Recently, one of my co-workers asked me: “What’s your life plan?”
My first thought was: I never planned to be alive this long. That’s not necessarily still true today, but when I was fifteen, I was sure I’d be dead before twenty-five. Well into my pregnancy I was very suicidal. After my son was born, though, everything has been go-go-go. My life plan has been… Haphazard?
I have a Bachelor’s degree, I went to work in the field I studied for just about five years, but I’ve slowly job hopped to where I am now – working with children in an elementary school. I don’t have a teaching license, and that is something I’ve been working towards. Well, kind of? I applied for student aid to return to school but then I never applied to schools. Financially, it may end up being impossible for me to pursue – which is something I’ve had to slowly admit to myself while dancing around this possibility for three years.
One of the quiet things holding me back from moving forward is the fact that pursuing a second college degree will mean that writing – once again – falls to the backburner to be forgotten for the more urgent aspects of life: money, family, sleep…
And that causes me physical agony.
So – that question has been lingering in the back of my mind: what’s your life plan?
WhAt’S yOuR lIfE pLaN?
WHAT’S YOUR LIFE PLAN?
??? what’s ??? your ??? life ??? plan ???
I don’t know anymore.
I desperately love the idea of my own classroom, teaching reading, writing, math, and life skills. I’m really fond of the age group 9-12, your 4th through 6th graders. I feel like I can relate to that group and the material for that age is still interesting to me as an adult as well, which I think really makes a good teacher great.
But I desperately love writing just a little bit more.
If I don’t teach – I’m going to feel like a letdown, a liar, and a loser. I’ll have flaked out on what I keep telling everyone is my goal, my “life plan.” I already have a ton of student loan debt breathing down my neck from my degree and my husbands two attempts at college. The idea of more debt on top of this house that keeps falling apart every time I blink is suffocating, and, really, it makes me even more hesitant to go back to school to teach. Honestly, I love the job I do now so I could be happy doing this for the rest of my working life.

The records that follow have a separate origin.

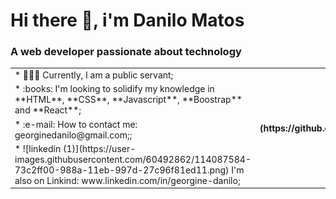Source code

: # Hi there 👋, i'm Danilo Matos

### A web developer passionate about technology

 <table>
      <tr>
        <td>* 👨🏻‍💻 Currently, I am a public servant;</td>
        <th rowspan="4">![](https://github.com/dnlMatos/dnlMatos/blob/main/Code%20typing-bro.svg)</th>
      </tr>
      <tr>
        <td>
          * :books: I'm looking to solidify my knowledge in **HTML**, **CSS**,
          **Javascript**, **Boostrap** and **React**;
        </td>
      </tr>
      <tr>
        <td>* :e-mail: How to contact me: georginedanilo@gmail.com;;</td>
      </tr>
      <tr>
        <td>
          * ![linkedin
          (1)](https://user-images.githubusercontent.com/60492862/114087584-73c2ff00-988a-11eb-997d-27c96f81ed11.png)
          I'm also on Linkind: www.linkedin.com/in/georgine-danilo;
        </td>
      </tr>
    </table>



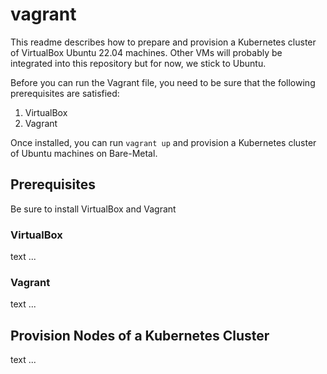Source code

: # vagrant

This readme describes how to prepare and provision a Kubernetes cluster of
VirtualBox Ubuntu 22.04 machines. Other VMs will probably be integrated into
this repository but for now, we stick to Ubuntu.

Before you can run the Vagrant file, you need to be sure that the following
prerequisites are satisfied:

1. VirtualBox
2. Vagrant

Once installed, you can run `vagrant up` and provision a Kubernetes cluster 
of Ubuntu machines on Bare-Metal.

## Prerequisites
Be sure to install VirtualBox and Vagrant

### VirtualBox 
text ...


### Vagrant
text ...

## Provision Nodes of a Kubernetes Cluster
text ...



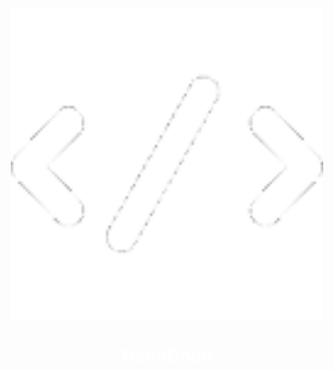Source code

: <div align="center" style="display: flex; flex-direction: column; justify-content: center; align-items: center; height: 100vh;">
    <img  width="500" src="https://github.com/azedeveloper/NanoCode/blob/main/src-tauri/icons/32x32.png" alt="NanoCode logo" class="scaled-image">
    <h1 style="color: white; " class="white-text scaled-text">NanoCode</h1>
</div>

## Minimalistic, Open-source and Light-weight code editor made in Tauri.

![](https://i.ibb.co/YL1DWSs/image.png)

### Information:

This is a code editor made with [Tauri](https://tauri.app/), [JavaScript](https://javascript.com) and the [CodeMirror Library](https://codemirror.net/). 📝

It was made by [AzE](https://azedev.net/) (me), a Game and Web developer located in Gothenburg, Sweden. 📌

It is actually my first ever project made with Tauri. 🎉


### Download:

- Go to the [website](https://azedeveloper.github.io/NanoCode)
- Click the "Download" button.
- Download and Open the MSI file.
- Follow the install instructions.
- You now have NanoCode installed on your system! 

### Features:

- Open and Save files with CTRL + O and CTRL + S.
- Syntax Highlighting and a cool theme with the CodeMirror library.
- The app is only 8.5mb at the moment!


### Checklist:

NanoCode is not close to being finished yet, these are the stuff that I'm working on:

- [ ] LSP Support
- [ ] Custom Themes and a Theme Maker
- [ ] An in-built Terminal
- [ ] A File Explorer
- [ ] Better developer experience such as shortcuts and stuff.

You can always DM me on Discord if you have any ideas: **AzE#8373**.

### Donations:

NanoCode is and always will remain free of charge, but if you are willing to donate  you can do it on my paypal or buymeacoffe:

![](https://i.ibb.co/cyxrYdW/money-payment-paypal-icon-icon.png)

[paypal.me/azedev](https://paypal.me/azedev)

Or

![](https://i.ibb.co/C0Z1GzS/download-22.png)

[buymeacoffee.com/azedev](https://www.buymeacoffee.com/azedev)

That phrase, though: “I could be happy…”
I am not implying that I am not happy with my job or that that time will ever come, but I could be happier writing every single day. That thought is why I’ve come this far – why I’ve pursued this blog and done Nanowrimo two years in a row. It’s why I started participating in writing contests. For all the ‘putting writing aside’ that I do, this is the thing I keep coming back to because this is the thing that makes me happiest.
My husband, my son, my cats, my best friend, and t.h.i.s.
I hope that the person who asked me this question doesn’t read this and think that I am offended or hurt by this question. It has been lingering in my mind for a few days and I think it was asked at a good time. I’ll be starting “Dinners with Caroline” in just about two weeks, with hopes of getting financial backing through the donation & pledge platform, Patreon. Sometimes it feels like the universe is telling me something, that perhaps this is a sign from the cosmos that “Dinners with Caroline” is the thing that brings me into a proper writing career. That’s my hope, at least, and it reveals much of my heart, wouldn’t you agree?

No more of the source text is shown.